La sequenza che fa ardere il cuore

L’editoriale di Gesualdo Purziani

Quanto è bella la preghiera, meglio conosciuta come ‘sequenza’ allo Spirito Santo.

La reciteremo in ogni chiesa nella solennità di Pentecoste, domenica, è un concentrato di richieste così vere e necessarie da emozionarci. Le sei qualifiche che vi troviamo per descrivere la nostra condizione umana (sordido, arido, sanguinante, rigido, gelido e sviato) non costituiscono un gran bel ritratto, ma questi siamo noi. Se siamo onesti, sappiamo che è così.
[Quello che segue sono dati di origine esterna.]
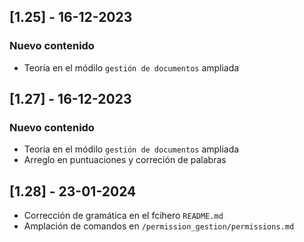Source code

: ## [1.25] - 16-12-2023

### Nuevo contenido
- Teoría en el módilo `gestión de documentos` ampliada

## [1.27] - 16-12-2023

### Nuevo contenido
- Teoría en el módilo `gestión de documentos` ampliada
- Arreglo en puntuaciones y correción de palabras

## [1.28] - 23-01-2024
- Corrección de gramática en el fcihero `README.md`
- Amplación de comandos en `/permission_gestion/permissions.md`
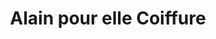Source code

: ---
title: "Alain pour elle Coiffure"
url: /soorts-hossegor/alain-pour-elle-coiffure/
shop: coiffeur
---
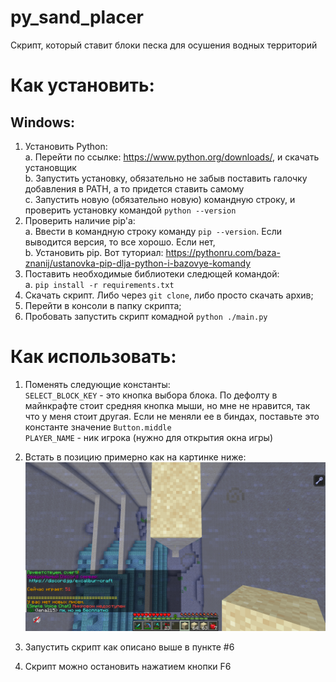 # py_sand_placer
Скрипт, который ставит блоки песка для осушения водных территорий

# Как установить:
## Windows:  
1. Установить Python:  
    a. Перейти по ссылке: https://www.python.org/downloads/, и скачать установщик  
    b. Запустить установку, обязательно не забыв поставить галочку добавления в PATH, а то придется ставить самому  
    c. Запустить новую (обязательно новую) командную строку, и проверить установку командой `python --version`  
2. Проверить наличие pip'a:  
    a. Ввести в командную строку команду `pip --version`. Если выводится версия, то все хорошо. Если нет,  
    b. Установить pip. Вот туториал: https://pythonru.com/baza-znanij/ustanovka-pip-dlja-python-i-bazovye-komandy  
3. Поставить необходимые библиотеки следющей командой:  
    a. `pip install -r requirements.txt`    
4. Скачать скрипт. Либо через `git clone`, либо просто скачать архив;
5. Перейти в консоли в папку скрипта;
6. Пробовать запустить скрипт комадной `python ./main.py`

# Как использовать:
1. Поменять следующие константы:  
`SELECT_BLOCK_KEY` - это кнопка выбора блока. По дефолту в майнкрафте стоит средняя кнопка мыши, но мне не нравится, так что у меня стоит другая. Если не меняли ее в биндах, поставьте это константе значение `Button.middle`  
`PLAYER_NAME` - ник игрока (нужно для открытия окна игры)  

2. Встать в позицию примерно как на картинке ниже:
![Placement example](placement.png)

3. Запустить скрипт как описано выше в пункте #6

4. Скрипт можно остановить нажатием кнопки F6
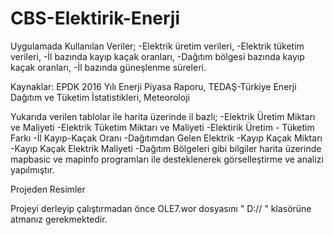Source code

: # CBS-Elektirik-Enerji

Uygulamada Kullanılan Veriler;
-Elektrik üretim verileri,
-Elektrik tüketim verileri,
-İl bazında kayıp kaçak oranları,
-Dağıtım bölgesi bazında kayıp kaçak oranları,
-İl bazında güneşlenme süreleri.

Kaynaklar: EPDK 2016 Yılı Enerji Piyasa Raporu, TEDAŞ-Türkiye Enerji Dağıtım ve Tüketim İstatistikleri, Meteoroloji 

Yukarıda verilen tablolar ile harita üzerinde il bazlı;
-Elektrik Üretim Miktarı ve Maliyeti
-Elektrik Tüketim Miktarı ve Maliyeti
-Elektirik Üretim - Tüketim Farkı
-İl Kayıp-Kaçak Oranı
-Dağıtımdan Gelen Elektrik 
-Kayıp Kaçak Miktarı
-Kayıp Kaçak Elektrik Maliyeti
-Dağıtım Bölgeleri
gibi bilgiler harita üzerinde mapbasic ve mapinfo programları ile desteklenerek görselleştirme ve analizi yapılmıştır.

Projeden Resimler


Projeyi derleyip çalıştırmadan önce OLE7.wor dosyasını   " D:// " klasörüne atmanız gerekmektedir.
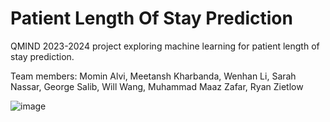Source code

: # Patient Length Of Stay Prediction
QMIND 2023-2024 project exploring machine learning for patient length of stay prediction.

Team members: Momin Alvi, Meetansh Kharbanda, Wenhan Li, Sarah Nassar, George Salib, Will Wang, Muhammad Maaz Zafar, Ryan Zietlow

![image](https://github.com/S-N-2019/PatientLengthOfStayPrediction/assets/56240762/9fd8331f-420e-40f4-86e2-5aaee5102845)

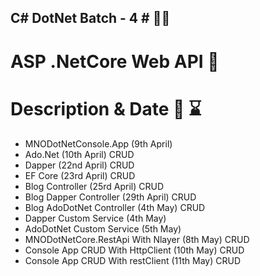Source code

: ## C# DotNet Batch - 4 # 👨‍💻
# ASP .NetCore Web API 🚀

<h1>Description & Date 📅 ⌛</h1>

- MNODotNetConsole.App (9th April)
- Ado.Net (10th April) CRUD
- Dapper (22nd April) CRUD
- EF Core (23rd April) CRUD
- Blog Controller (25rd April) CRUD
- Blog Dapper Controller (29th April) CRUD
- Blog AdoDotNet Controller (4th May) CRUD
- Dapper Custom Service (4th May)
- AdoDotNet Custom Service (5th May)
- MNODotNetCore.RestApi With Nlayer (8th May) CRUD
- Console App CRUD With HttpClient (10th May) CRUD
- Console App CRUD With restClient (11th May) CRUD
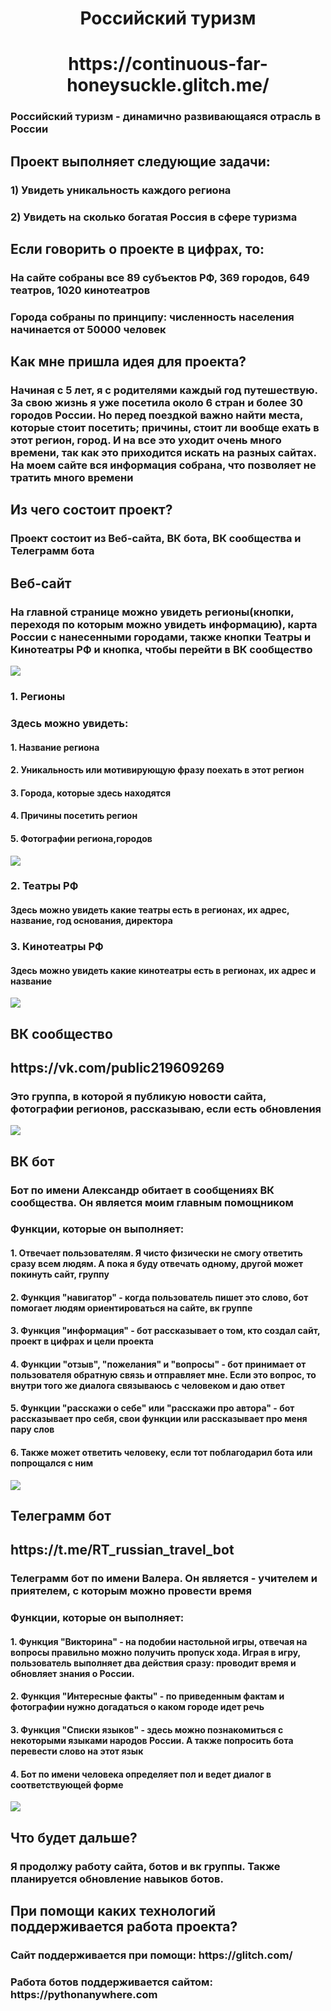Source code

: <h1 align='center'>Российский туризм</h1>
<h1 align='center'>https://continuous-far-honeysuckle.glitch.me/</h1>
<h3><b>Российский туризм</b> - динамично развивающаяся отрасль в России</h3>
<h2>Проект выполняет следующие задачи:</h2>
<h3><b>1)</b>  Увидеть уникальность каждого региона</h3>
<h3><b>2)</b>  Увидеть на сколько богатая Россия в сфере туризма</h3>

<h2>Если говорить о проекте в цифрах, то:</h2>
<h3>На сайте собраны все 89 субъектов РФ, 369 городов, 649 театров, 1020 кинотеатров</h3>
<h3>Города собраны по принципу: численность населения начинается от 50000 человек</h3>

<h2>Как мне пришла идея для проекта?</h2>
<h3>Начиная с 5 лет, я с родителями каждый год путешествую. За свою жизнь  я уже посетила около 6 стран и более 30 городов России. Но перед поездкой важно найти места, которые стоит посетить; причины, стоит ли вообще ехать в этот регион, город. И на все это уходит очень много времени, так как это приходится искать на разных сайтах. На моем сайте вся информация собрана, что позволяет не тратить много времени</h3>

<h2>Из чего состоит проект?</h2>
<h3>Проект состоит из <b>Веб-сайта</b>, <b>ВК бота</b>, <b>ВК сообщества</b> и <b>Телеграмм бота</b></h3>

<h2>Веб-сайт</h2>
<h3>На главной странице можно увидеть регионы(кнопки, переходя по которым можно увидеть информацию), карта России с нанесенными городами, также кнопки Театры и Кинотеатры РФ и кнопка, чтобы перейти в ВК сообщество</h3>
<img src="static/img/image.png">

<h3>1.  Регионы</h3>
<h3>Здесь можно увидеть:</h3>
<h4>1. Название региона</h4>
<h4>2. Уникальность или мотивирующую фразу поехать в этот регион</h4>
<h4>3. Города, которые здесь находятся</h4>
<h4>4. Причины посетить регион</h4>
<h4>5. Фотографии региона,городов</h4>
<img src="static/img/region.png">

<h3>2. Театры РФ</h3>
<h4>Здесь можно увидеть какие театры есть в регионах, их адрес, название, год основания, директора</h4>

<h3>3. Кинотеатры РФ</h3>
<h4>Здесь можно увидеть какие кинотеатры есть в регионах, их адрес и название</h4>
<img src="static/img/kino.png">

<h2>ВК сообщество</h2>
<h2>https://vk.com/public219609269</h2>
<h3>Это группа, в которой я публикую новости сайта, фотографии регионов, рассказываю, если есть обновления</h3>
<img src="static/img/VK_G.png">

<h2>ВК бот</h2>
<h3>Бот по имени Александр обитает в сообщениях ВК сообщества. Он является моим главным помощником</h3>
<h3>Функции, которые он выполняет:</h3>
<h4>1. Отвечает пользователям. Я чисто физически не смогу ответить сразу всем людям. А пока я буду отвечать одному, другой может покинуть сайт, группу</h4>
<h4>2. Функция "навигатор" - когда пользователь пишет это слово, бот помогает людям ориентироваться на сайте, вк группе</h4>
<h4>3. Функция "информация" - бот рассказывает о том, кто создал сайт, проект в цифрах и цели проекта</h4>
<h4>4. Функции "отзыв", "пожелания" и "вопросы" - бот принимает от пользователя обратную связь и отправляет мне. Если это вопрос, то внутри того же диалога связываюсь с человеком и даю ответ</h4>
<h4>5. Функции "расскажи о себе" или "расскажи про автора" - бот рассказывает про себя, свои функции или рассказывает про меня пару слов</h4>
<h4>6. Также может ответить человеку, если тот поблагодарил бота или попрощался с ним</h4>
<img src="static/img/Bot.png">

<h2>Телеграмм бот</h2>
<h2>https://t.me/RT_russian_travel_bot</h2>
<h3>Телеграмм бот по имени Валера. Он является - учителем и приятелем, с которым можно провести время</h3>
<h3>Функции, которые он выполняет:</h3>
<h4>1. Функция "Викторина" - на подобии настольной игры, отвечая на вопросы правильно можно получить пропуск хода. Играя в игру, пользователь выполняет два действия сразу: проводит время и обновляет знания о России.</h4>
<h4>2. Функция "Интересные факты" - по приведенным фактам и фотографии нужно догадаться о каком городе идет речь</h4>
<h4>3. Функция "Списки языков" - здесь можно познакомиться с некоторыми языками народов России. А также попросить бота перевести слово на этот язык</h4>
<h4>4. Бот по имени человека определяет пол и ведет диалог в соответствующей форме</h4>
<img src="static/img/Valera.png">

<h2>Что будет дальше?</h2>
<h3>Я продолжу работу сайта, ботов и вк группы. Также планируется обновление навыков ботов.</h3>

<h2>При помощи каких технологий поддерживается работа проекта?</h2>
<h3>Сайт поддерживается при помощи: https://glitch.com/</h3>
<h3>Работа ботов поддерживается сайтом: https://pythonanywhere.com</h3>
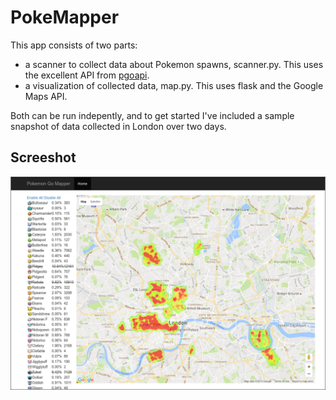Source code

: # PokeMapper

This app consists of two parts:
- a scanner to collect data about Pokemon spawns, scanner.py. 
  This uses the excellent API from [pgoapi](https://github.com/tejado/pgoapi).
- a visualization of collected data, map.py. This uses flask and the Google Maps
  API.

Both can be run indepently, and to get started I've included a sample snapshot
of data collected in London over two days.

## Screeshot

![Screenshot](screenshot.png)
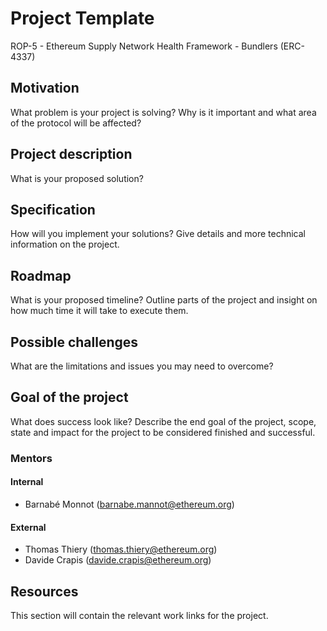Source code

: # Project Template

ROP-5 - Ethereum Supply Network Health Framework - Bundlers (ERC-4337)

## Motivation

What problem is your project is solving? Why is it important and what area of the protocol will be affected?

## Project description

What is your proposed solution? 

## Specification

How will you implement your solutions? Give details and more technical information on the project.

## Roadmap

What is your proposed timeline? Outline parts of the project and insight on how much time it will take to execute them.

## Possible challenges

What are the limitations and issues you may need to overcome?

## Goal of the project

What does success look like? Describe the end goal of the project, scope, state and impact for the project to be considered finished and successful.


### Mentors

#### Internal
 - Barnabé Monnot (barnabe.mannot@ethereum.org)

 #### External
  - Thomas Thiery (thomas.thiery@ethereum.org)
  - Davide Crapis (davide.crapis@ethereum.org)

## Resources

This section will contain the relevant work links for the project.

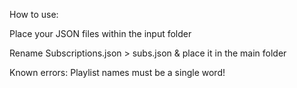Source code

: How to use:

Place your JSON files within the input folder

Rename Subscriptions.json > subs.json & place it in the main folder

Known errors:
Playlist names must be a single word!
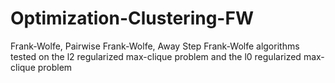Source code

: # Optimization-Clustering-FW
 Frank-Wolfe,  Pairwise Frank-Wolfe, Away Step Frank-Wolfe algorithms tested on the l2 regularized max-clique problem  and the l0 regularized  max-clique problem
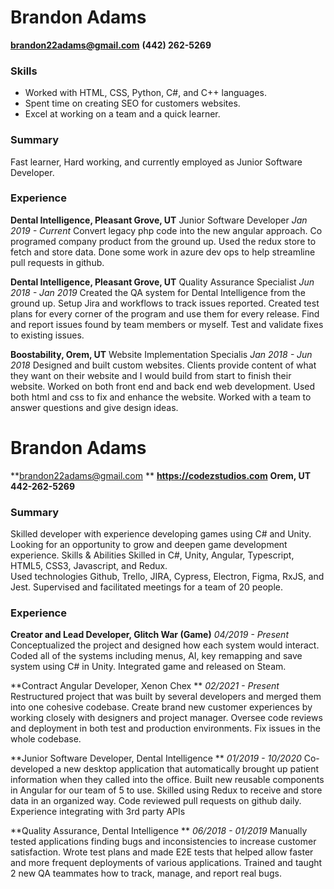# Brandon Adams
**brandon22adams@gmail.com**
**(442) 262-5269**

### Skills 
- Worked with HTML, CSS, Python,  C#, and C++ languages.
- Spent time on creating SEO for customers websites.
- Excel at working on a team and a quick learner.
  
### Summary
Fast learner, Hard working, and currently employed as Junior Software Developer. 

### Experience
**Dental Intelligence, Pleasant Grove, UT**	Junior Software Developer
*Jan 2019 - Current*
Convert legacy php code into the new angular approach. Co programed company product from the ground up. Used the redux store to fetch and store data. Done some work in azure dev ops to help streamline pull requests in github.

**Dental Intelligence, Pleasant Grove, UT**	Quality Assurance Specialist
*Jun 2018 - Jan 2019*
Created the QA system for Dental Intelligence from the ground up. Setup Jira and workflows to track issues reported. Created test plans for every corner of the program and use them for every release. Find and report issues found by team members or myself. Test and validate fixes to existing issues.

**Boostability, Orem, UT** Website Implementation Specialis
*Jan 2018 - Jun 2018*
Designed and built custom websites. Clients provide content of what they want on their website and I would build from start to finish their website. Worked on both front end and back end web development. Used both html and css to fix and enhance the website. Worked with a team to answer questions and give design ideas.

# Brandon Adams
**brandon22adams@gmail.com **
**https://codezstudios.com**
**Orem, UT**
**442-262-5269**

### Summary
Skilled developer with experience developing games using C# and Unity. Looking for an opportunity to grow and deepen game development experience.
Skills & Abilities
Skilled in C#, Unity, Angular, Typescript, HTML5, CSS3, Javascript, and Redux.  
Used technologies Github, Trello, JIRA, Cypress, Electron, Figma, RxJS, and Jest.
Supervised and facilitated meetings for a team of 20 people.

### Experience
**Creator and Lead Developer, Glitch War (Game)**
*04/2019 - Present*
Conceptualized the project and designed how each system would interact.
Coded all of the systems including menus, AI, key remapping  and save system using C# in Unity.
Integrated game and released on Steam.

**Contract Angular Developer, Xenon Chex **
*02/2021 - Present*
Restructured project that was built by several developers and merged them into one cohesive codebase.
Create brand new customer experiences by working closely with designers and project manager.
Oversee code reviews and deployment in both test and production environments.
Fix issues in the whole codebase.

**Junior Software Developer, Dental Intelligence **
*01/2019 - 10/2020*
Co-developed a new desktop application that automatically brought up patient information when they called into the office. 
Built new reusable components in Angular for our team of 5 to use.
Skilled using Redux to receive and store data in an organized way.
Code reviewed pull requests on github daily.
Experience integrating with 3rd party APIs

**Quality Assurance, Dental Intelligence **
*06/2018 - 01/2019*
Manually tested applications finding bugs and inconsistencies to increase customer satisfaction. 
Wrote test plans and made E2E tests that helped allow faster and more frequent deployments of various applications.
Trained and taught 2 new QA teammates how to track, manage, and report real bugs.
Sequenza allo Spirito Santo

Tutti i più sensibili letterati, poeti, pensatori del ventesimo secolo, non più aggrappati alla consolazione della fede e della speranza, figuriamnoci quelli di oggi, sono arrivati sull’orlo di quell’abisso pauroso che può essere il cuore dell’uomo.

I più colti tra noi potrebbero esercitarsi nello scovare quanti hanno decretato, anche letterariamente, l’ineluttabilità del fallimento umano.

Ebbene Dio, che non fa tante complicazioni, ci conosce, sa come siamo, ci ama: sono proprio la persona che cerca di incontrare, perché è venuto per i malati, per i peccatori, per i noiosi, per quelli – tutti – che proprio non sfuggono alle brutte categorie di cui si occupa lo Spirito. È bello che ci consoli il nostro Dio capace di rimediare alle conseguenze dei nostri peccati. Sottolineo questo realismo di Dio, perché quando ci accorgiamo delle nostre debolezze siamo portati a rattristarci, a ripiegarci su di noi, a sentirci avviliti, a vergognarci di guardare Dio. Al di là di ogni scoraggiamento, ci prendiamo come siamo, con le nostre preghiere aride da cui non viene fuori niente. Non dobbiamo spaventarci di offrire questo niente che siamo a Dio, perché Dio ci ama anche se siamo aridi.